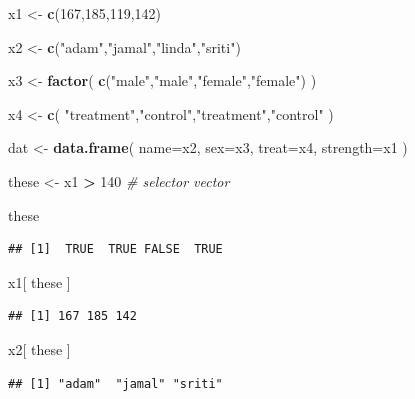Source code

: \documentclass[]{book}
\newenvironment{Shaded}{\begin{snugshade}}{\end{snugshade}}
\newcommand{\CommentTok}[1]{\textcolor[rgb]{0.56,0.35,0.01}{\textit{#1}}}
\newcommand{\DataTypeTok}[1]{\textcolor[rgb]{0.13,0.29,0.53}{#1}}
\newcommand{\DecValTok}[1]{\textcolor[rgb]{0.00,0.00,0.81}{#1}}
\newcommand{\KeywordTok}[1]{\textcolor[rgb]{0.13,0.29,0.53}{\textbf{#1}}}
\newcommand{\NormalTok}[1]{#1}
\newcommand{\OperatorTok}[1]{\textcolor[rgb]{0.81,0.36,0.00}{\textbf{#1}}}
\newcommand{\StringTok}[1]{\textcolor[rgb]{0.31,0.60,0.02}{#1}}
\theoremstyle{definition}
\theoremstyle{definition}
\theoremstyle{definition}
\theoremstyle{remark}
\begin{document}
\begin{Shaded}
\begin{Highlighting}[]
\NormalTok{x1 <-}\StringTok{ }\KeywordTok{c}\NormalTok{(}\DecValTok{167}\NormalTok{,}\DecValTok{185}\NormalTok{,}\DecValTok{119}\NormalTok{,}\DecValTok{142}\NormalTok{)}

\NormalTok{x2 <-}\StringTok{ }\KeywordTok{c}\NormalTok{(}\StringTok{"adam"}\NormalTok{,}\StringTok{"jamal"}\NormalTok{,}\StringTok{"linda"}\NormalTok{,}\StringTok{"sriti"}\NormalTok{)}

\NormalTok{x3 <-}\StringTok{ }\KeywordTok{factor}\NormalTok{( }\KeywordTok{c}\NormalTok{(}\StringTok{"male"}\NormalTok{,}\StringTok{"male"}\NormalTok{,}\StringTok{"female"}\NormalTok{,}\StringTok{"female"}\NormalTok{) )}

\NormalTok{x4 <-}\StringTok{ }\KeywordTok{c}\NormalTok{( }\StringTok{"treatment"}\NormalTok{,}\StringTok{"control"}\NormalTok{,}\StringTok{"treatment"}\NormalTok{,}\StringTok{"control"}\NormalTok{ )}

\NormalTok{dat <-}\StringTok{ }\KeywordTok{data.frame}\NormalTok{( }\DataTypeTok{name=}\NormalTok{x2, }\DataTypeTok{sex=}\NormalTok{x3, }\DataTypeTok{treat=}\NormalTok{x4, }\DataTypeTok{strength=}\NormalTok{x1 )}


\NormalTok{these <-}\StringTok{ }\NormalTok{x1 }\OperatorTok{>}\StringTok{ }\DecValTok{140}     \CommentTok{# selector vector}

\NormalTok{these}
\end{Highlighting}
\end{Shaded}

\begin{verbatim}
## [1]  TRUE  TRUE FALSE  TRUE
\end{verbatim}

\begin{Shaded}
\begin{Highlighting}[]
\NormalTok{x1[ these ]}
\end{Highlighting}
\end{Shaded}

\begin{verbatim}
## [1] 167 185 142
\end{verbatim}

\begin{Shaded}
\begin{Highlighting}[]
\NormalTok{x2[ these ]}
\end{Highlighting}
\end{Shaded}

\begin{verbatim}
## [1] "adam"  "jamal" "sriti"
\end{verbatim}
\end{document}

◆ Exercise prompt:
Without the pictures, repeat the listing word for word.

◆ Answer box:
Source code

: \documentclass[]{book}
\newenvironment{Shaded}{\begin{snugshade}}{\end{snugshade}}
\newcommand{\CommentTok}[1]{\textcolor[rgb]{0.56,0.35,0.01}{\textit{#1}}}
\newcommand{\DataTypeTok}[1]{\textcolor[rgb]{0.13,0.29,0.53}{#1}}
\newcommand{\DecValTok}[1]{\textcolor[rgb]{0.00,0.00,0.81}{#1}}
\newcommand{\KeywordTok}[1]{\textcolor[rgb]{0.13,0.29,0.53}{\textbf{#1}}}
\newcommand{\NormalTok}[1]{#1}
\newcommand{\OperatorTok}[1]{\textcolor[rgb]{0.81,0.36,0.00}{\textbf{#1}}}
\newcommand{\StringTok}[1]{\textcolor[rgb]{0.31,0.60,0.02}{#1}}
\theoremstyle{definition}
\theoremstyle{definition}
\theoremstyle{definition}
\theoremstyle{remark}
\begin{document}
\begin{Shaded}
\begin{Highlighting}[]
\NormalTok{x1 <-}\StringTok{ }\KeywordTok{c}\NormalTok{(}\DecValTok{167}\NormalTok{,}\DecValTok{185}\NormalTok{,}\DecValTok{119}\NormalTok{,}\DecValTok{142}\NormalTok{)}

\NormalTok{x2 <-}\StringTok{ }\KeywordTok{c}\NormalTok{(}\StringTok{"adam"}\NormalTok{,}\StringTok{"jamal"}\NormalTok{,}\StringTok{"linda"}\NormalTok{,}\StringTok{"sriti"}\NormalTok{)}

\NormalTok{x3 <-}\StringTok{ }\KeywordTok{factor}\NormalTok{( }\KeywordTok{c}\NormalTok{(}\StringTok{"male"}\NormalTok{,}\StringTok{"male"}\NormalTok{,}\StringTok{"female"}\NormalTok{,}\StringTok{"female"}\NormalTok{) )}

\NormalTok{x4 <-}\StringTok{ }\KeywordTok{c}\NormalTok{( }\StringTok{"treatment"}\NormalTok{,}\StringTok{"control"}\NormalTok{,}\StringTok{"treatment"}\NormalTok{,}\StringTok{"control"}\NormalTok{ )}

\NormalTok{dat <-}\StringTok{ }\KeywordTok{data.frame}\NormalTok{( }\DataTypeTok{name=}\NormalTok{x2, }\DataTypeTok{sex=}\NormalTok{x3, }\DataTypeTok{treat=}\NormalTok{x4, }\DataTypeTok{strength=}\NormalTok{x1 )}


\NormalTok{these <-}\StringTok{ }\NormalTok{x1 }\OperatorTok{>}\StringTok{ }\DecValTok{140}     \CommentTok{# selector vector}

\NormalTok{these}
\end{Highlighting}
\end{Shaded}

\begin{verbatim}
## [1]  TRUE  TRUE FALSE  TRUE
\end{verbatim}

\begin{Shaded}
\begin{Highlighting}[]
\NormalTok{x1[ these ]}
\end{Highlighting}
\end{Shaded}

\begin{verbatim}
## [1] 167 185 142
\end{verbatim}

\begin{Shaded}
\begin{Highlighting}[]
\NormalTok{x2[ these ]}
\end{Highlighting}
\end{Shaded}

\begin{verbatim}
## [1] "adam"  "jamal" "sriti"
\end{verbatim}
\end{document}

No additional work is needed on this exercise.